Join Shane and Nigel as they discuss what refactoring is and why you should always plan to refactor your data, code and platform from day one.
Read along you will
PODCAST INTRO: Welcome to the “AgileData” podcast where Shane and Nigel discuss the techniques they use to bring an Agile way of working into the data world in a simply magical way.
Shane Gibson: Welcome to the AgileData podcast. I’m Shane Gibson.
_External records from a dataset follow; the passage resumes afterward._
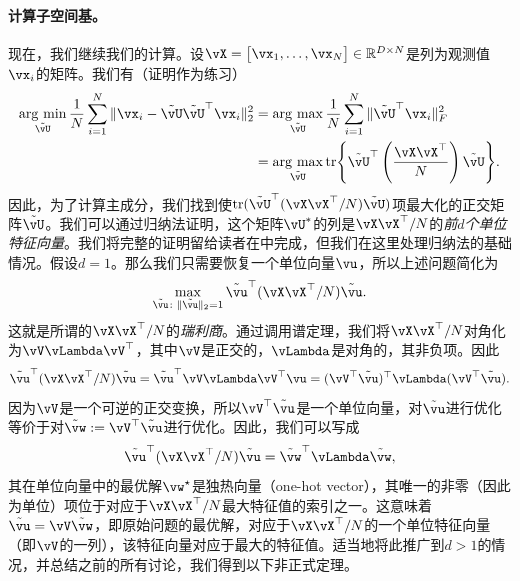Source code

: \documentclass[../../book-main.tex]{subfiles}
\begin{document}
\paragraph{计算子空间基。}
现在，我们继续我们的计算。设\(\vX = \mat{\vx_{1}, \dots, \vx_{N}} \in \R^{D \times N}\)是列为观测值\(\vx_{i}\)的矩阵。我们有（证明作为练习）
\begin{align}
    \argmin_{\tilde{\vU}}\frac{1}{N}\sum_{i = 1}^{N}\norm{\vx_{i} - \tilde{\vU}\tilde{\vU}^{\top}\vx_{i}}_{2}^{2}
    &= \argmax_{\tilde{\vU}}\frac{1}{N}\sum_{i = 1}^{N}\norm{\tilde{\vU}^{\top}\vx_{i}}_{F}^{2} \\ 
    &= \argmax_{\tilde{\vU}}\tr\rc{\tilde{\vU}^{\top}\bp{\frac{\vX\vX^{\top}}{N}}\tilde{\vU}}.
\end{align}
因此，为了计算主成分，我们找到使\(\tr(\tilde{\vU}^{\top}(\vX\vX^{\top}/N)\tilde{\vU})\)项最大化的正交矩阵\(\tilde{\vU}\)。我们可以通过归纳法证明，这个矩阵\(\vU^{\ast}\)的列是\(\vX\vX^{\top}/N\)的\textit{前\(d\)个单位特征向量}。我们将完整的证明留给读者在中完成，但我们在这里处理归纳法的基础情况。假设\(d = 1\)。那么我们只需要恢复一个单位向量\(\vu\)，所以上述问题简化为
\begin{equation}
    \max_{\tilde{\vu} \colon \norm{\tilde{\vu}}_{2} = 1} \tilde{\vu}^{\top}(\vX\vX^{\top}/N)\tilde{\vu}.
\end{equation}
这就是所谓的\(\vX\vX^{\top}/N\)的\textit{瑞利商}。通过调用谱定理，我们将\(\vX\vX^{\top}/N\)对角化为\(\vV\vLambda\vV^{\top}\)，其中\(\vV\)是正交的，\(\vLambda\)是对角的，其非负项。因此
\begin{equation}
    \tilde{\vu}^{\top}(\vX\vX^{\top}/N)\tilde{\vu} = \tilde{\vu}^{\top}\vV\vLambda\vV^{\top}\vu = (\vV^{\top}\tilde{\vu})^{\top}\vLambda(\vV^{\top}\tilde{\vu}).
\end{equation}
因为\(\vV\)是一个可逆的正交变换，所以\(\vV^{\top}\tilde{\vu}\)是一个单位向量，对\(\tilde{\vu}\)进行优化等价于对\(\tilde{\vw} := \vV^{\top}\tilde{\vu}\)进行优化。因此，我们可以写成
\begin{equation}
    \tilde{\vu}^{\top}(\vX\vX^{\top}/N)\tilde{\vu} = \tilde{\vw}^{\top}\vLambda\tilde{\vw},
\end{equation}
其在单位向量中的最优解\(\vw^{\star}\)是独热向量（one-hot vector），其唯一的非零（因此为单位）项位于对应于\(\vX\vX^{\top}/N\)最大特征值的索引之一。这意味着\(\tilde{\vu} = \vV\tilde{\vw}\)，即原始问题的最优解，对应于\(\vX\vX^{\top}/N\)的一个单位特征向量（即\(\vV\)的一列），该特征向量对应于最大的特征值。适当地将此推广到\(d > 1\)的情况，并总结之前的所有讨论，我们得到以下非正式定理。
\end{document}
Nigel Vining: And I’m Nigel Vining.
Shane Gibson: And today Nigel and I are going to have a bit of a chat about refactoring. Something that we’ve been doing a little bit at the moment, and something that we have actually been doing a little bit over the wall that we’ve been running. So for us, it’s something that we plan to do, something that we do regularly. And we want to have a chat about what it is and why you’d want to do it. So refactoring effectively is rewriting something that you wrote before, or replacing something that you built before. So the idea being that often, when you build a feature, or create a moving part within your architecture, you are often time bound. So you have a bunch of choices. And you pick one of those choices. Knowing that actually if you wanted to spend a lot more time and a lot more money and a lot more effort, you probably would make a different choice. But with the context of the time you have, choice A is the one that fits you the best. And you do that on the basis that you know, you have what we call technical debt. So you know that you have some money that you have to pay back, and you pay that back by refactoring. So give me an example, you might do a quick prototype where for some reason, you’re building an app, and you decide that because it’s only you and your development team, that are going to use it, you’re just whack it out there with HTTP. So there’s no security on that call, because it’s the quickest way of getting a web server up and running. And then as you get closer to actually making a proper one, you need to replace that front end web server, or web service with an HTTPS secure one. So you’ll go and swap it out. And ideally, the cost of refactoring will be low, you will design in a way where you can just swap those two components out. So for us, actually, we’ve done constant refactoring as we go, and we’re doing a major piece right now. So the config, which holds all the magic, within agile data is actually right now stored within BigQuery in Google, and that was a decision that we made.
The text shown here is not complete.